About this task: Reproduce, exactly and in full, only the lines below from the one containing "## Full List" through the one containing "- AssertionError: -0.04691165313124657".

Input for this task:
- - - - - - -

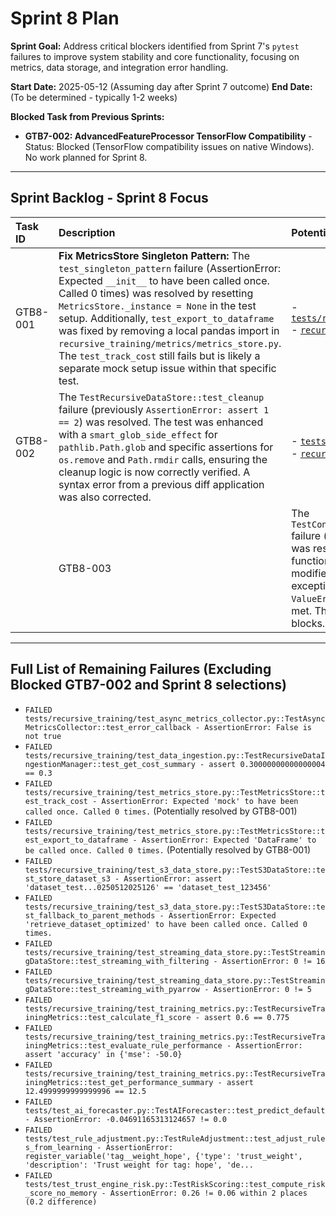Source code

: # Sprint 8 Plan

**Sprint Goal:** Address critical blockers identified from Sprint 7's `pytest` failures to improve system stability and core functionality, focusing on metrics, data storage, and integration error handling.

**Start Date:** 2025-05-12 (Assuming day after Sprint 7 outcome)
**End Date:** (To be determined - typically 1-2 weeks)

**Blocked Task from Previous Sprints:**
*   **GTB7-002: AdvancedFeatureProcessor TensorFlow Compatibility** - Status: Blocked (TensorFlow compatibility issues on native Windows). No work planned for Sprint 8.

---

## Sprint Backlog - Sprint 8 Focus

| Task ID | Description                                                                                                                               | Potential Files Involved                                                                                                | Success Criteria                                                                                                                                                                                                                            | Tentative Agent | Priority | Status |
| :------ | :---------------------------------------------------------------------------------------------------------------------------------------- | :---------------------------------------------------------------------------------------------------------------------- | :------------------------------------------------------------------------------------------------------------------------------------------------------------------------------------------------------------------------------------------ | :-------------- | :------- | :----- |
| GTB8-001 | **Fix MetricsStore Singleton Pattern:** The `test_singleton_pattern` failure (AssertionError: Expected `__init__` to have been called once. Called 0 times) was resolved by resetting `MetricsStore._instance = None` in the test setup. Additionally, `test_export_to_dataframe` was fixed by removing a local pandas import in `recursive_training/metrics/metrics_store.py`. The `test_track_cost` still fails but is likely a separate mock setup issue within that specific test. | - [`tests/recursive_training/test_metrics_store.py`](tests/recursive_training/test_metrics_store.py) <br> - [`recursive_training/metrics_store.py`](recursive_training/metrics_store.py)                               | - `tests/recursive_training/test_metrics_store.py::TestMetricsStore::test_singleton_pattern` passes. <br> - `pytest -q` shows the test passing. <br> - No new regressions in `MetricsStore`. <br> - Ideally, related `MetricsStore` tests also pass. | debug           | High     | Done   |
| GTB8-002 | The `TestRecursiveDataStore::test_cleanup` failure (previously `AssertionError: assert 1 == 2`) was resolved. The test was enhanced with a `smart_glob_side_effect` for `pathlib.Path.glob` and specific assertions for `os.remove` and `Path.rmdir` calls, ensuring the cleanup logic is now correctly verified. A syntax error from a previous diff application was also corrected. | - [`tests/recursive_training/test_data_store.py`](tests/recursive_training/test_data_store.py) <br> - [`recursive_training/data_store.py`](recursive_training/data_store.py)                                     | - `tests/recursive_training/test_data_store.py::TestRecursiveDataStore::test_cleanup` passes. <br> - `pytest -q` shows the test passing. <br> - No new regressions in `RecursiveDataStore` cleanup.                                          | debug           | High     | Done  |
| | GTB8-003 | The `TestContext7Integration::test_error_handling` failure (`AssertionError: ValueError not raised`) was resolved. The `get_library_documentation` function in `utils/context7_client.py` was modified to correctly catch and re-raise exceptions originating from MCP tool calls as `ValueError`, ensuring the test's expectation is met. This involved restructuring the try-except blocks. | - [`tests/test_context7_integration.py`](tests/test_context7_integration.py) <br> - [`utils/context7_client.py`](utils/context7_client.py) (or related Context7 files) | - [`tests/test_context7_integration.py::TestContext7Integration::test_error_handling`](tests/test_context7_integration.py) passes. <br> - `pytest -q` shows the test passing. <br> - System correctly raises `ValueError` for tested conditions. <br> - No new regressions in Context7 integration. | debug           | High     | Done  |

---

## Full List of Remaining Failures (Excluding Blocked GTB7-002 and Sprint 8 selections)

*   `FAILED tests/recursive_training/test_async_metrics_collector.py::TestAsyncMetricsCollector::test_error_callback - AssertionError: False is not true`
*   `FAILED tests/recursive_training/test_data_ingestion.py::TestRecursiveDataIngestionManager::test_get_cost_summary - assert 0.30000000000000004 == 0.3`
*   `FAILED tests/recursive_training/test_metrics_store.py::TestMetricsStore::test_track_cost - AssertionError: Expected 'mock' to have been called once. Called 0 times.` (Potentially resolved by GTB8-001)
*   `FAILED tests/recursive_training/test_metrics_store.py::TestMetricsStore::test_export_to_dataframe - AssertionError: Expected 'DataFrame' to be called once. Called 0 times.` (Potentially resolved by GTB8-001)
*   `FAILED tests/recursive_training/test_s3_data_store.py::TestS3DataStore::test_store_dataset_s3 - AssertionError: assert 'dataset_test...0250512025126' == 'dataset_test_123456'`
*   `FAILED tests/recursive_training/test_s3_data_store.py::TestS3DataStore::test_fallback_to_parent_methods - AssertionError: Expected 'retrieve_dataset_optimized' to have been called once. Called 0 times.`
*   `FAILED tests/recursive_training/test_streaming_data_store.py::TestStreamingDataStore::test_streaming_with_filtering - AssertionError: 0 != 16`
*   `FAILED tests/recursive_training/test_streaming_data_store.py::TestStreamingDataStore::test_streaming_with_pyarrow - AssertionError: 0 != 5`
*   `FAILED tests/recursive_training/test_training_metrics.py::TestRecursiveTrainingMetrics::test_calculate_f1_score - assert 0.6 == 0.775`
*   `FAILED tests/recursive_training/test_training_metrics.py::TestRecursiveTrainingMetrics::test_evaluate_rule_performance - AssertionError: assert 'accuracy' in {'mse': -50.0}`
*   `FAILED tests/recursive_training/test_training_metrics.py::TestRecursiveTrainingMetrics::test_get_performance_summary - assert 12.4999999999999996 == 12.5`
*   `FAILED tests/test_ai_forecaster.py::TestAIForecaster::test_predict_default - AssertionError: -0.04691165313124657 != 0.0`
*   `FAILED tests/test_rule_adjustment.py::TestRuleAdjustment::test_adjust_rules_from_learning - AssertionError: register_variable('tag__weight_hope', {'type': 'trust_weight', 'description': 'Trust weight for tag: hope', 'de...`
*   `FAILED tests/test_trust_engine_risk.py::TestRiskScoring::test_compute_risk_score_no_memory - AssertionError: 0.26 != 0.06 within 2 places (0.2 difference)`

- - - - - - -

Your response:
## Full List of Remaining Failures (Excluding Blocked GTB7-002 and Sprint 8 selections)

*   `FAILED tests/recursive_training/test_async_metrics_collector.py::TestAsyncMetricsCollector::test_error_callback - AssertionError: False is not true`
*   `FAILED tests/recursive_training/test_data_ingestion.py::TestRecursiveDataIngestionManager::test_get_cost_summary - assert 0.30000000000000004 == 0.3`
*   `FAILED tests/recursive_training/test_metrics_store.py::TestMetricsStore::test_track_cost - AssertionError: Expected 'mock' to have been called once. Called 0 times.` (Potentially resolved by GTB8-001)
*   `FAILED tests/recursive_training/test_metrics_store.py::TestMetricsStore::test_export_to_dataframe - AssertionError: Expected 'DataFrame' to be called once. Called 0 times.` (Potentially resolved by GTB8-001)
*   `FAILED tests/recursive_training/test_s3_data_store.py::TestS3DataStore::test_store_dataset_s3 - AssertionError: assert 'dataset_test...0250512025126' == 'dataset_test_123456'`
*   `FAILED tests/recursive_training/test_s3_data_store.py::TestS3DataStore::test_fallback_to_parent_methods - AssertionError: Expected 'retrieve_dataset_optimized' to have been called once. Called 0 times.`
*   `FAILED tests/recursive_training/test_streaming_data_store.py::TestStreamingDataStore::test_streaming_with_filtering - AssertionError: 0 != 16`
*   `FAILED tests/recursive_training/test_streaming_data_store.py::TestStreamingDataStore::test_streaming_with_pyarrow - AssertionError: 0 != 5`
*   `FAILED tests/recursive_training/test_training_metrics.py::TestRecursiveTrainingMetrics::test_calculate_f1_score - assert 0.6 == 0.775`
*   `FAILED tests/recursive_training/test_training_metrics.py::TestRecursiveTrainingMetrics::test_evaluate_rule_performance - AssertionError: assert 'accuracy' in {'mse': -50.0}`
*   `FAILED tests/recursive_training/test_training_metrics.py::TestRecursiveTrainingMetrics::test_get_performance_summary - assert 12.4999999999999996 == 12.5`
*   `FAILED tests/test_ai_forecaster.py::TestAIForecaster::test_predict_default - AssertionError: -0.04691165313124657 != 0.0`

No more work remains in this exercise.